(Saved data entries)

────────

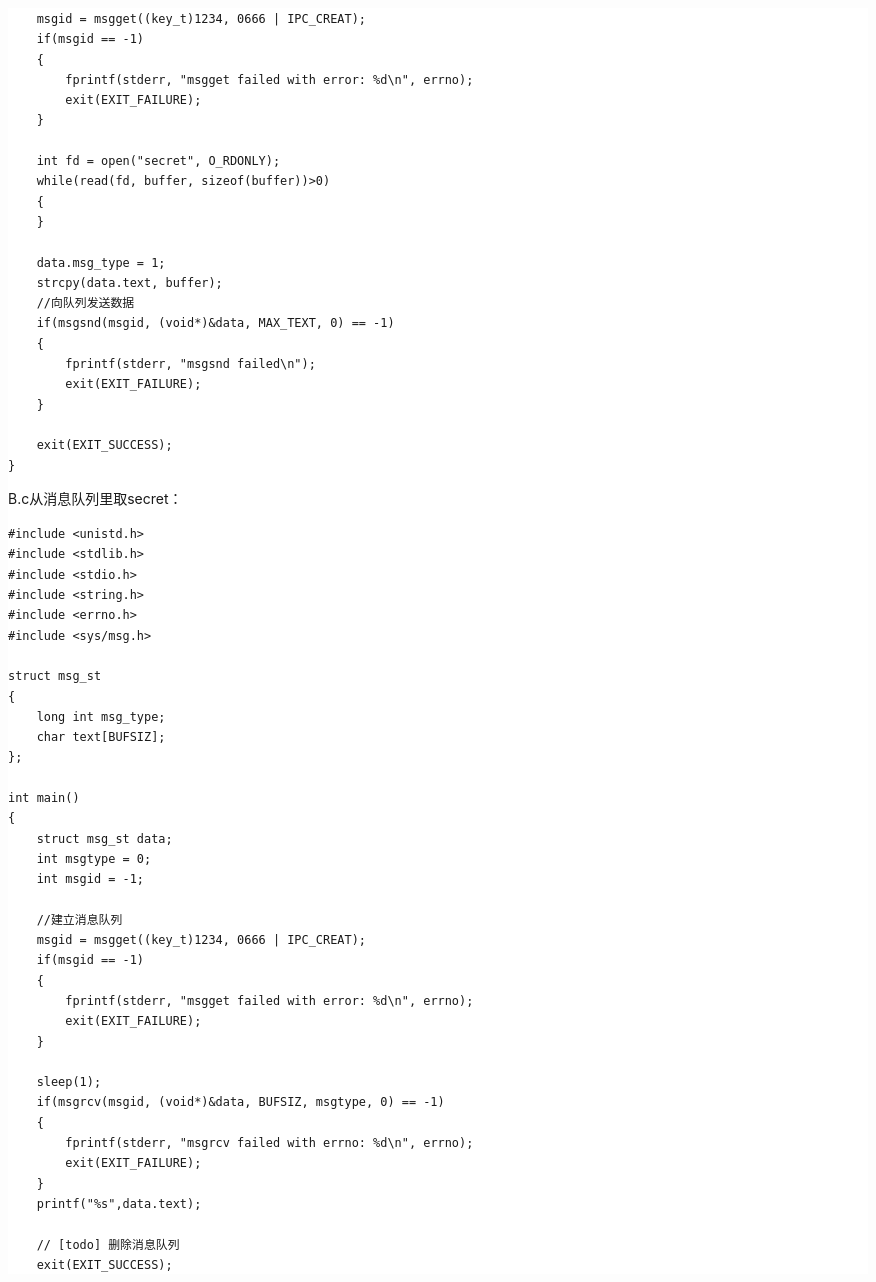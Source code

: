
 ```
	msgid = msgget((key_t)1234, 0666 | IPC_CREAT);
	if(msgid == -1)
	{
		fprintf(stderr, "msgget failed with error: %d\n", errno);
		exit(EXIT_FAILURE);
	}
 
    int fd = open("secret", O_RDONLY);
    while(read(fd, buffer, sizeof(buffer))>0)
    {
    }
		
    data.msg_type = 1;
    strcpy(data.text, buffer);
    //向队列发送数据
    if(msgsnd(msgid, (void*)&data, MAX_TEXT, 0) == -1)
    {
        fprintf(stderr, "msgsnd failed\n");
        exit(EXIT_FAILURE);
    }

	exit(EXIT_SUCCESS);
}
```

B.c从消息队列里取secret：
```
#include <unistd.h>
#include <stdlib.h>
#include <stdio.h>
#include <string.h>
#include <errno.h>
#include <sys/msg.h>
 
struct msg_st
{
	long int msg_type;
	char text[BUFSIZ];
};
 
int main()
{
	struct msg_st data;
	int msgtype = 0;
 	int msgid = -1;

	//建立消息队列
	msgid = msgget((key_t)1234, 0666 | IPC_CREAT);
	if(msgid == -1)
	{
		fprintf(stderr, "msgget failed with error: %d\n", errno);
		exit(EXIT_FAILURE);
	}
	
	sleep(1);
	if(msgrcv(msgid, (void*)&data, BUFSIZ, msgtype, 0) == -1)
	{
		fprintf(stderr, "msgrcv failed with errno: %d\n", errno);
		exit(EXIT_FAILURE);
	}
	printf("%s",data.text);
        
	// [todo] 删除消息队列
	exit(EXIT_SUCCESS);
```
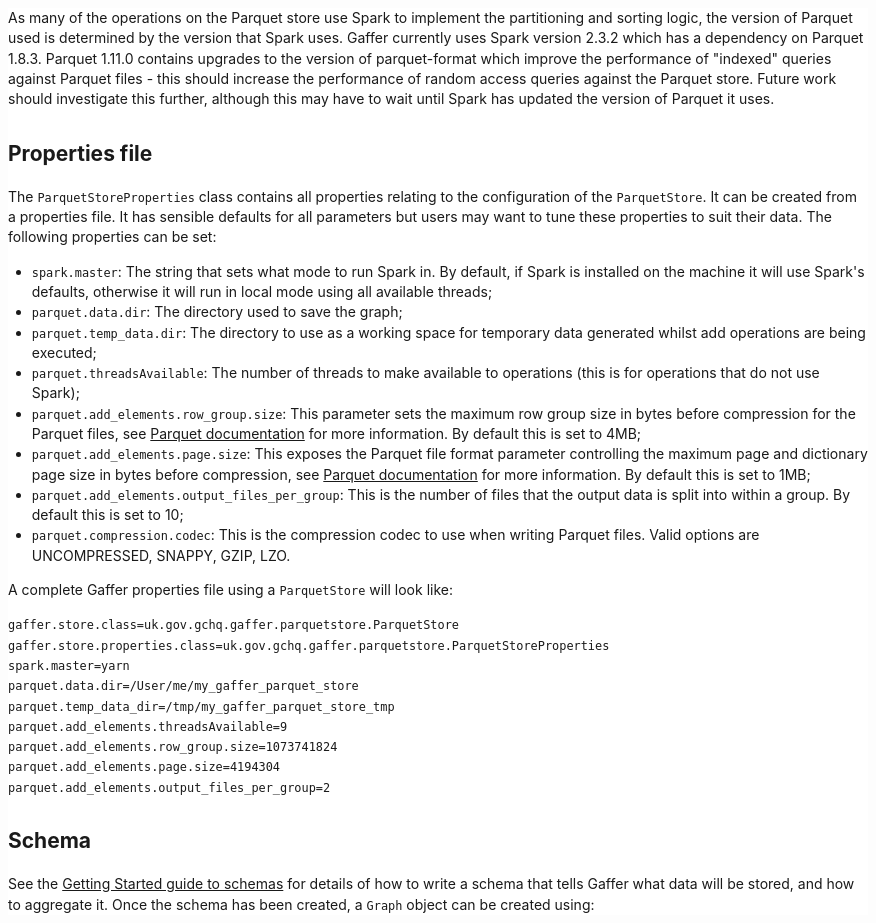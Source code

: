 As many of the operations on the Parquet store use Spark to implement the partitioning and sorting logic, the version of Parquet used is determined by the version that Spark uses. Gaffer currently uses Spark version 2.3.2 which has a dependency on Parquet 1.8.3. Parquet 1.11.0 contains upgrades to the version of parquet-format which improve the performance of "indexed" queries against Parquet files - this should increase the performance of random access queries against the Parquet store. Future work should investigate this further, although this may have to wait until Spark has updated the version of Parquet it uses.

## Properties file

The `ParquetStoreProperties` class contains all properties relating to the configuration of the `ParquetStore`. It can be created from a properties file. It has sensible defaults for all parameters but users may want to tune these properties to suit their data. The following properties can be set:

- `spark.master`: The string that sets what mode to run Spark in. By default, if Spark is installed on the machine it will use Spark's defaults, otherwise it will run in local mode using all available threads;
- `parquet.data.dir`: The directory used to save the graph;
- `parquet.temp_data.dir`: The directory to use as a working space for temporary data generated whilst add operations are being executed;
- `parquet.threadsAvailable`: The number of threads to make available to operations (this is for operations that do not use Spark);
- `parquet.add_elements.row_group.size`: This parameter sets the maximum row group size in bytes before compression for the Parquet files, see [Parquet documentation](https://parquet.apache.org/documentation/latest/) for more information. By default this is set to 4MB;
- `parquet.add_elements.page.size`: This exposes the Parquet file format parameter controlling the maximum page and dictionary page size in bytes before compression, see [Parquet documentation](https://parquet.apache.org/documentation/latest/) for more information. By default this is set to 1MB;
- `parquet.add_elements.output_files_per_group`: This is the number of files that the output data is split into within a group. By default this is set to 10;
- `parquet.compression.codec`: This is the compression codec to use when writing Parquet files. Valid options are  UNCOMPRESSED, SNAPPY, GZIP, LZO.

A complete Gaffer properties file using a `ParquetStore` will look like:

```
gaffer.store.class=uk.gov.gchq.gaffer.parquetstore.ParquetStore
gaffer.store.properties.class=uk.gov.gchq.gaffer.parquetstore.ParquetStoreProperties
spark.master=yarn
parquet.data.dir=/User/me/my_gaffer_parquet_store
parquet.temp_data_dir=/tmp/my_gaffer_parquet_store_tmp
parquet.add_elements.threadsAvailable=9
parquet.add_elements.row_group.size=1073741824
parquet.add_elements.page.size=4194304
parquet.add_elements.output_files_per_group=2
```

## Schema

See the [Getting Started guide to schemas](https://gchq.github.io/gaffer-doc/getting-started/developer-guide/schemas.html) for details of how to write a schema that tells Gaffer what data will be stored, and how to aggregate it. Once the schema has been created, a `Graph` object can be created using:
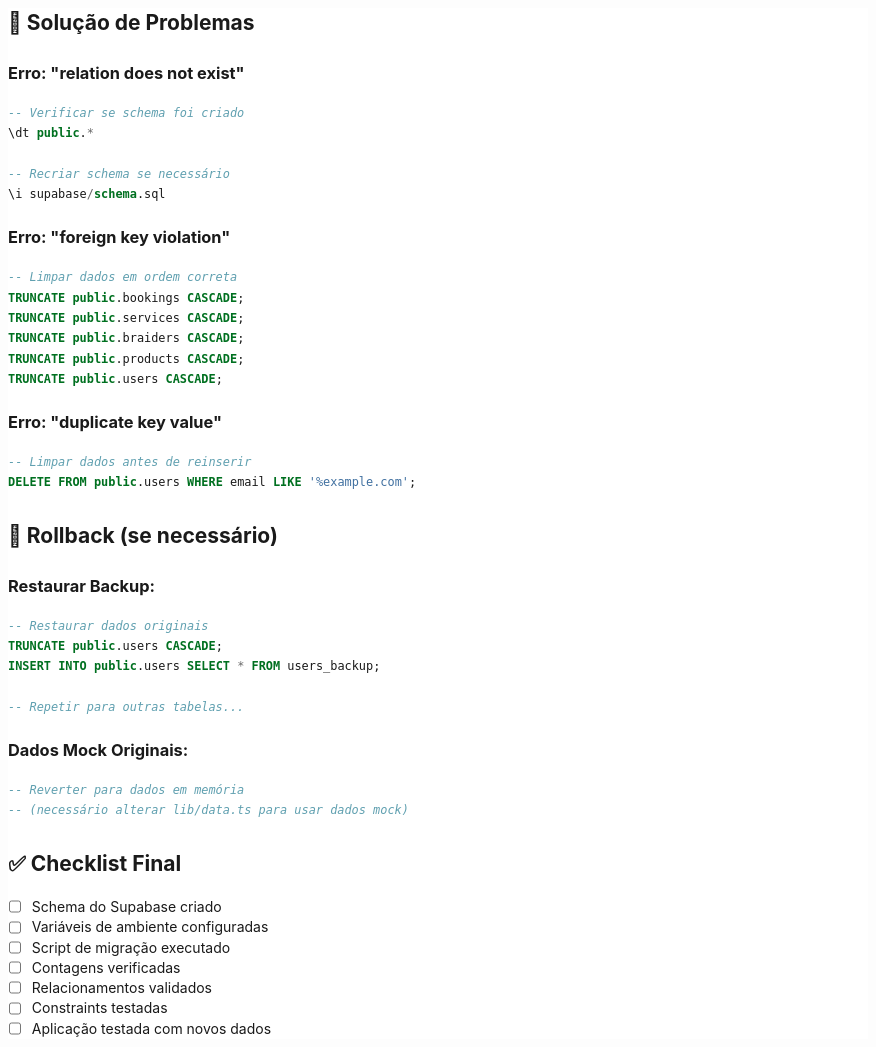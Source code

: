 ## 🚨 Solução de Problemas

### Erro: "relation does not exist"
```sql
-- Verificar se schema foi criado
\dt public.*

-- Recriar schema se necessário
\i supabase/schema.sql
```

### Erro: "foreign key violation"
```sql
-- Limpar dados em ordem correta
TRUNCATE public.bookings CASCADE;
TRUNCATE public.services CASCADE;
TRUNCATE public.braiders CASCADE;
TRUNCATE public.products CASCADE;
TRUNCATE public.users CASCADE;
```

### Erro: "duplicate key value"
```sql
-- Limpar dados antes de reinserir
DELETE FROM public.users WHERE email LIKE '%example.com';
```

## 🔄 Rollback (se necessário)

### Restaurar Backup:
```sql
-- Restaurar dados originais
TRUNCATE public.users CASCADE;
INSERT INTO public.users SELECT * FROM users_backup;

-- Repetir para outras tabelas...
```

### Dados Mock Originais:
```sql
-- Reverter para dados em memória
-- (necessário alterar lib/data.ts para usar dados mock)
```

## ✅ Checklist Final

- [ ] Schema do Supabase criado
- [ ] Variáveis de ambiente configuradas
- [ ] Script de migração executado
- [ ] Contagens verificadas
- [ ] Relacionamentos validados
- [ ] Constraints testadas
- [ ] Aplicação testada com novos dados
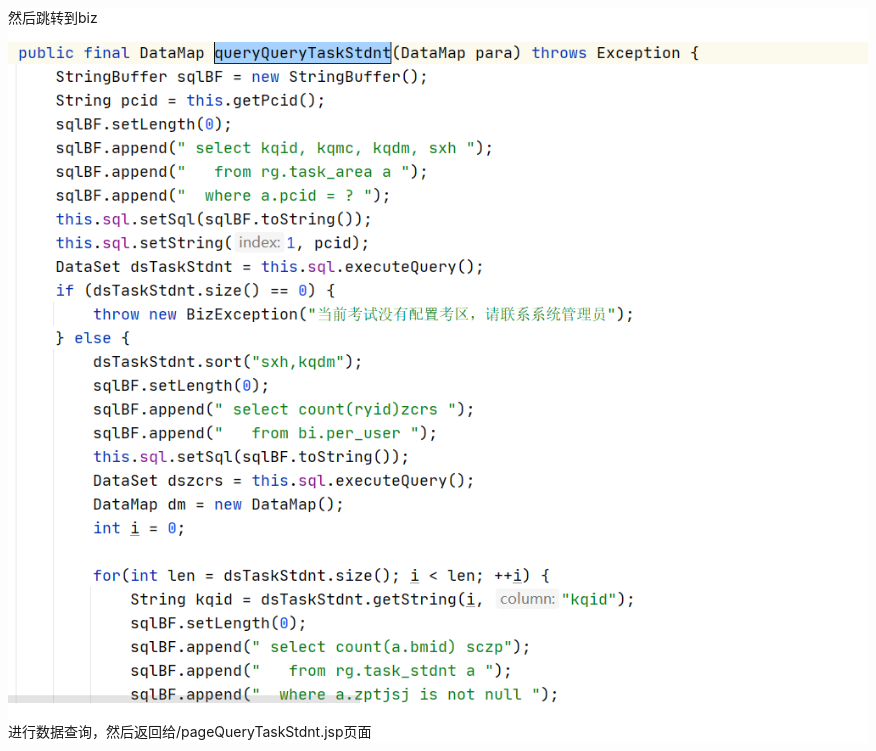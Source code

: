 然后跳转到biz

![image-20220705105426210](七月/image-20220705105426210.png)

进行数据查询，然后返回给/pageQueryTaskStdnt.jsp页面
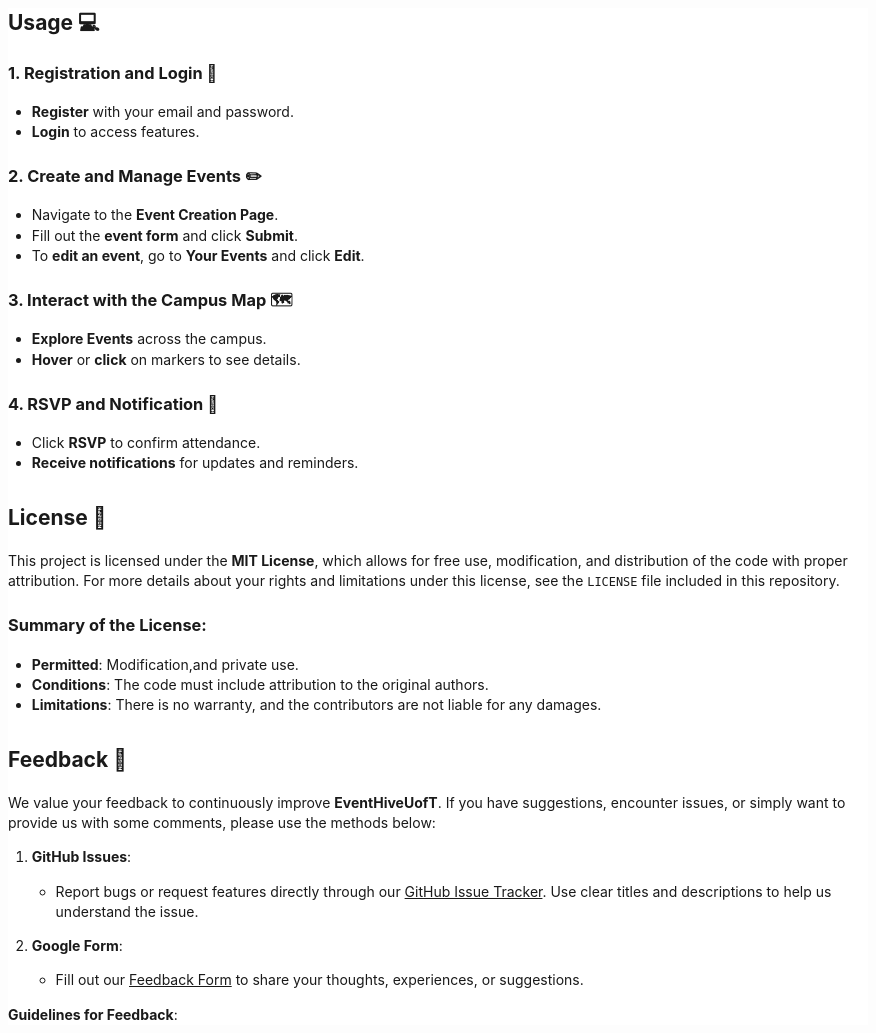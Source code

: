 ## **Usage** 💻

### **1. Registration and Login** 🔐

- **Register** with your email and password.
- **Login** to access features.

### **2. Create and Manage Events** ✏️

- Navigate to the **Event Creation Page**.
- Fill out the **event form** and click **Submit**.
- To **edit an event**, go to **Your Events** and click **Edit**.

### **3. Interact with the Campus Map** 🗺️

- **Explore Events** across the campus.
- **Hover** or **click** on markers to see details.

### **4. RSVP and Notification** 📅

- Click **RSVP** to confirm attendance.
- **Receive notifications** for updates and reminders.

## **License** 📜

This project is licensed under the **MIT License**, which allows for free use, modification, and distribution of the code with proper attribution. For more details about your rights and limitations under this license, see the `LICENSE` file included in this repository.

### **Summary of the License**:

- **Permitted**: Modification,and private use.
- **Conditions**: The code must include attribution to the original authors.
- **Limitations**: There is no warranty, and the contributors are not liable for any damages.

## **Feedback** 💬

We value your feedback to continuously improve **EventHiveUofT**. If you have suggestions, encounter issues, or simply want to provide us with some comments, please use the methods below:

1. **GitHub Issues**:

    - Report bugs or request features directly through our [GitHub Issue Tracker](https://github.com/FionaVerzivolli/EventHiveUofT/issues). Use clear titles and descriptions to help us understand the issue.

2. **Google Form**:

    - Fill out our [Feedback Form](https://docs.google.com/forms/d/e/1FAIpQLSe0zIZ00Kl7o03l7Zc02Nt0jrG6-B35kbchZ-QnLT_0drhsyQ/viewform?usp=pp_url) to share your thoughts, experiences, or suggestions.

**Guidelines for Feedback**:
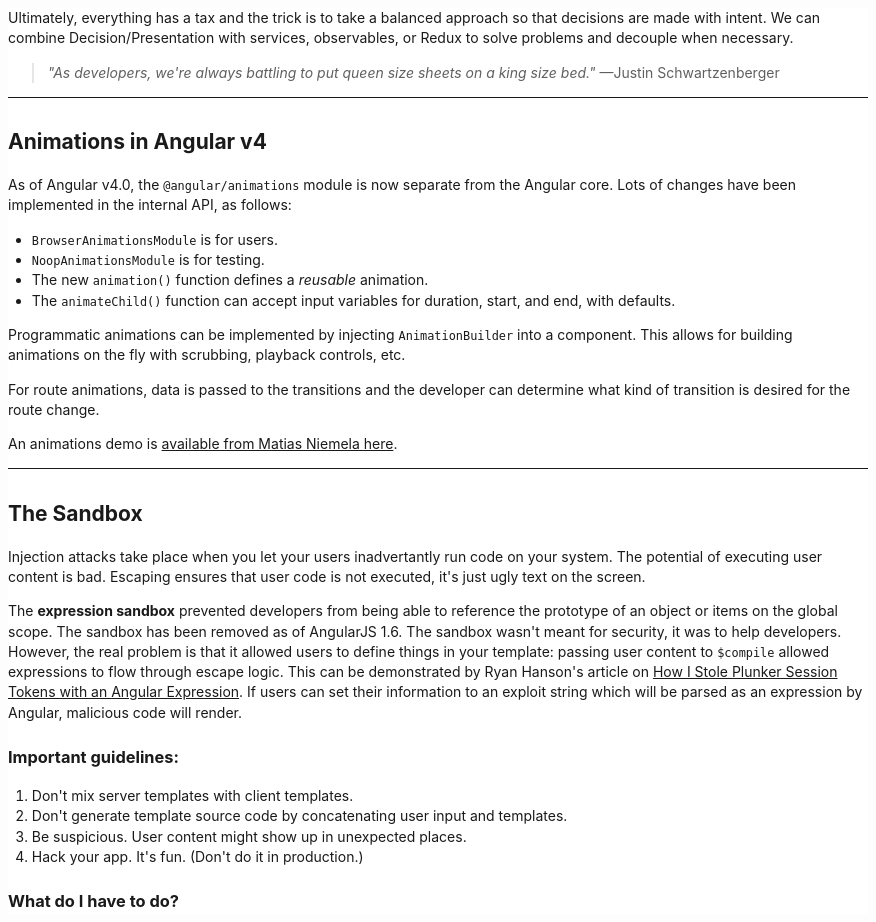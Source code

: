 Ultimately, everything has a tax and the trick is to take a balanced approach so that decisions are made with intent. We can combine Decision/Presentation with services, observables, or Redux to solve problems and decouple when necessary.

> _"As developers, we're always battling to put queen size sheets on a king size bed."_ —Justin Schwartzenberger

---

## Animations in Angular v4

As of Angular v4.0, the `@angular/animations` module is now separate from the Angular core. Lots of changes have been implemented in the internal API, as follows:

* `BrowserAnimationsModule` is for users.
* `NoopAnimationsModule` is for testing.
* The new `animation()` function defines a _reusable_ animation.
* The `animateChild()` function can accept input variables for duration, start, and end, with defaults.

Programmatic animations can be implemented by injecting `AnimationBuilder` into a component. This allows for building animations on the fly with scrubbing, playback controls, etc.

For route animations, data is passed to the transitions and the developer can determine what kind of transition is desired for the route change.

An animations demo is [available from Matias Niemela here](http://yom.nu/ng-conf-2017-demo).

---

## The Sandbox

Injection attacks take place when you let your users inadvertantly run code on your system. The potential of executing user content is bad. Escaping ensures that user code is not executed, it's just ugly text on the screen.

The **expression sandbox** prevented developers from being able to reference the prototype of an object or items on the global scope. The sandbox has been removed as of AngularJS 1.6. The sandbox wasn't meant for security, it was to help developers. However, the real problem is that it allowed users to define things in your template: passing user content to `$compile` allowed expressions to flow through escape logic. This can be demonstrated by Ryan Hanson's article on [How I Stole Plunker Session Tokens with an Angular Expression](https://royaljay.com/security/angular-expression-injections/). If users can set their information to an exploit string which will be parsed as an expression by Angular, malicious code will render.

### Important guidelines:

1. Don't mix server templates with client templates.
2. Don't generate template source code by concatenating user input and templates.
3. Be suspicious. User content might show up in unexpected places.
4. Hack your app. It's fun. (Don't do it in production.)

### What do I have to do?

────────

**Problem to work on:** Above are the records. Print exactly, and only, the lines from the line with "## Properties file" to the line with "not use Spark);", both inclusive.

**Written solution:**
## Properties file

The `ParquetStoreProperties` class contains all properties relating to the configuration of the `ParquetStore`. It can be created from a properties file. It has sensible defaults for all parameters but users may want to tune these properties to suit their data. The following properties can be set:

- `spark.master`: The string that sets what mode to run Spark in. By default, if Spark is installed on the machine it will use Spark's defaults, otherwise it will run in local mode using all available threads;
- `parquet.data.dir`: The directory used to save the graph;
- `parquet.temp_data.dir`: The directory to use as a working space for temporary data generated whilst add operations are being executed;
- `parquet.threadsAvailable`: The number of threads to make available to operations (this is for operations that do not use Spark);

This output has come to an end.